Ridding one's house of powderpost beetles

      What to do upon discovering an infestatoin of powderpost beetles. 1998.

by Professor Gene Wengert

I purchased a table from a roadside vendor in Oregon about two years ago. It has a menzanita base and five top plates of myrtlewood. Recently small piles of dust have been appearing on the floor under this piece. They are from small holes in the menzanita base wood.

I bagged the table and sprayed Raid in the bag and let it sit for two weeks but this did not stop the problem. What is the cure for these pests and will they move to other wood in the house?

If the holes are quite small (under 1/16 inch diameter), then you have the lyctid powderpost beetle, which is nothing to fool with because it can be very damaging.

The holes are exit holes and usually show up one to two years after the eggs were laid. The beetles will now try to find another place to lay eggs--nooks or crannies of HARDWOOD lumber. They will not affect the house construction members as they are almost always softwoods--pine, fir or hemlock. But these beetles can get into other hardwoods in your home--shelving maybe, oak floors, frame of upholstered furniture, decorative hardwood paneling and plywood, hardwood doors, and so on. They cannot get into wood that is thoroughly varnished or coated with a film forming coating.

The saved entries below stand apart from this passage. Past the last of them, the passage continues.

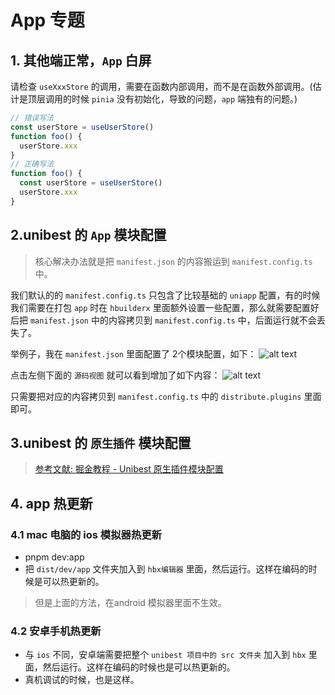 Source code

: # App 专题

## 1. 其他端正常，`App` 白屏

请检查 `useXxxStore` 的调用，需要在函数内部调用，而不是在函数外部调用。(估计是顶层调用的时候 `pinia` 没有初始化，导致的问题，`app` 端独有的问题。)

```ts
// 错误写法
const userStore = useUserStore()
function foo() {
  userStore.xxx
}
// 正确写法
function foo() {
  const userStore = useUserStore()
  userStore.xxx
}
```

## 2.unibest 的 `App` 模块配置

> 核心解决办法就是把 `manifest.json` 的内容搬运到 `manifest.config.ts` 中。

我们默认的的 `manifest.config.ts` 只包含了比较基础的 `uniapp` 配置，有的时候我们需要在打包 `app` 时在 `hbuilderx` 里面额外设置一些配置，那么就需要配置好后把 `manifest.json` 中的内容拷贝到 `manifest.config.ts` 中，后面运行就不会丢失了。

举例子，我在 `manifest.json` 里面配置了 2个模块配置，如下：
![alt text](image-18.png)

点击左侧下面的 `源码视图` 就可以看到增加了如下内容：
![alt text](image-18-2.png)

只需要把对应的内容拷贝到 `manifest.config.ts` 中的 `distribute.plugins` 里面即可。

## 3.unibest 的 `原生插件` 模块配置

> [参考文献: 掘金教程 - Unibest 原生插件模块配置](https://juejin.cn/post/7496807547447427081)

## 4. app 热更新

### 4.1 mac 电脑的 ios 模拟器热更新

- pnpm dev:app
- 把 `dist/dev/app` 文件夹加入到 `hbx编辑器` 里面，然后运行。这样在编码的时候是可以热更新的。

> 但是上面的方法，在android 模拟器里面不生效。

### 4.2 安卓手机热更新

- 与 `ios` 不同，安卓端需要把整个 `unibest 项目中的 src 文件夹` 加入到 `hbx` 里面，然后运行。这样在编码的时候也是可以热更新的。
- 真机调试的时候，也是这样。
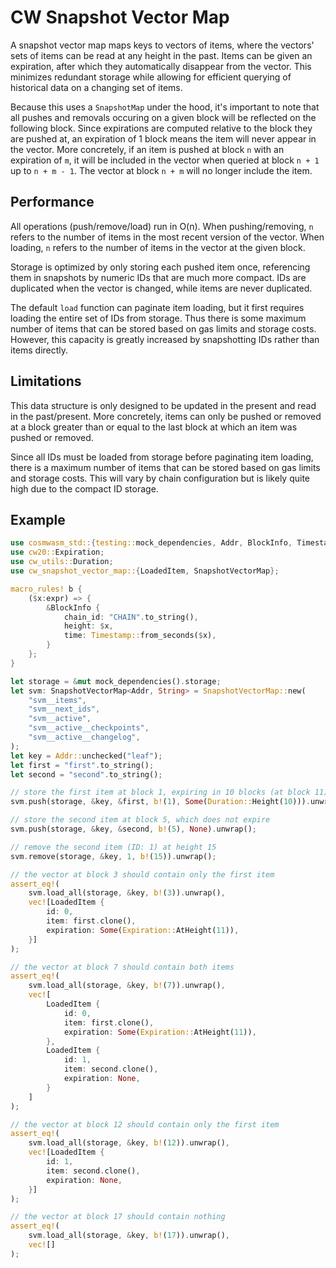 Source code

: # CW Snapshot Vector Map

A snapshot vector map maps keys to vectors of items, where the vectors' sets of
items can be read at any height in the past. Items can be given an expiration,
after which they automatically disappear from the vector. This minimizes
redundant storage while allowing for efficient querying of historical data on a
changing set of items.

Because this uses a `SnapshotMap` under the hood, it's important to note that
all pushes and removals occuring on a given block will be reflected on the
following block. Since expirations are computed relative to the block they are
pushed at, an expiration of 1 block means the item will never appear in the
vector. More concretely, if an item is pushed at block `n` with an expiration of
`m`, it will be included in the vector when queried at block `n + 1` up to `n +
m - 1`. The vector at block `n + m` will no longer include the item.

## Performance

All operations (push/remove/load) run in O(n). When pushing/removing, `n` refers
to the number of items in the most recent version of the vector. When loading,
`n` refers to the number of items in the vector at the given block.

Storage is optimized by only storing each pushed item once, referencing them in
snapshots by numeric IDs that are much more compact. IDs are duplicated when the
vector is changed, while items are never duplicated.

The default `load` function can paginate item loading, but it first requires
loading the entire set of IDs from storage. Thus there is some maximum number of
items that can be stored based on gas limits and storage costs. However, this
capacity is greatly increased by snapshotting IDs rather than items directly.

## Limitations

This data structure is only designed to be updated in the present and read in
the past/present. More concretely, items can only be pushed or removed at a
block greater than or equal to the last block at which an item was pushed or
removed.

Since all IDs must be loaded from storage before paginating item loading, there
is a maximum number of items that can be stored based on gas limits and storage
costs. This will vary by chain configuration but is likely quite high due to the
compact ID storage.

## Example

```rust
use cosmwasm_std::{testing::mock_dependencies, Addr, BlockInfo, Timestamp};
use cw20::Expiration;
use cw_utils::Duration;
use cw_snapshot_vector_map::{LoadedItem, SnapshotVectorMap};

macro_rules! b {
    ($x:expr) => {
        &BlockInfo {
            chain_id: "CHAIN".to_string(),
            height: $x,
            time: Timestamp::from_seconds($x),
        }
    };
}

let storage = &mut mock_dependencies().storage;
let svm: SnapshotVectorMap<Addr, String> = SnapshotVectorMap::new(
    "svm__items",
    "svm__next_ids",
    "svm__active",
    "svm__active__checkpoints",
    "svm__active__changelog",
);
let key = Addr::unchecked("leaf");
let first = "first".to_string();
let second = "second".to_string();

// store the first item at block 1, expiring in 10 blocks (at block 11)
svm.push(storage, &key, &first, b!(1), Some(Duration::Height(10))).unwrap();

// store the second item at block 5, which does not expire
svm.push(storage, &key, &second, b!(5), None).unwrap();

// remove the second item (ID: 1) at height 15
svm.remove(storage, &key, 1, b!(15)).unwrap();

// the vector at block 3 should contain only the first item
assert_eq!(
    svm.load_all(storage, &key, b!(3)).unwrap(),
    vec![LoadedItem {
        id: 0,
        item: first.clone(),
        expiration: Some(Expiration::AtHeight(11)),
    }]
);

// the vector at block 7 should contain both items
assert_eq!(
    svm.load_all(storage, &key, b!(7)).unwrap(),
    vec![
        LoadedItem {
            id: 0,
            item: first.clone(),
            expiration: Some(Expiration::AtHeight(11)),
        },
        LoadedItem {
            id: 1,
            item: second.clone(),
            expiration: None,
        }
    ]
);

// the vector at block 12 should contain only the first item
assert_eq!(
    svm.load_all(storage, &key, b!(12)).unwrap(),
    vec![LoadedItem {
        id: 1,
        item: second.clone(),
        expiration: None,
    }]
);

// the vector at block 17 should contain nothing
assert_eq!(
    svm.load_all(storage, &key, b!(17)).unwrap(),
    vec![]
);
```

When you spray the wood, it will not kill them as they are inside the wood. Fumigation will work, but the gas is so dangerous that you could not do this at home--a licensed person is required. Spraying the area around the wood doesn't work too well, as when new ones hatch, they will not be killed by previous spraying.

You can kill them (bugs and eggs) with heat--over 130 F for 24 hours.

I suggest that you immediately remove the piece from your house. You might check you homeowners policy to see if it covers damage from noxious insects. Once the bugs are widespread, then fumigation of the entire home is the only reasonable solution--but in any case, if you have had them spread, you have months to do something, so don't panic or be pressured into an immediate solution.

Professor Gene Wengert is Extension Specialist in Wood Processing at the Department of Forestry, University of Wisconsin-Madison.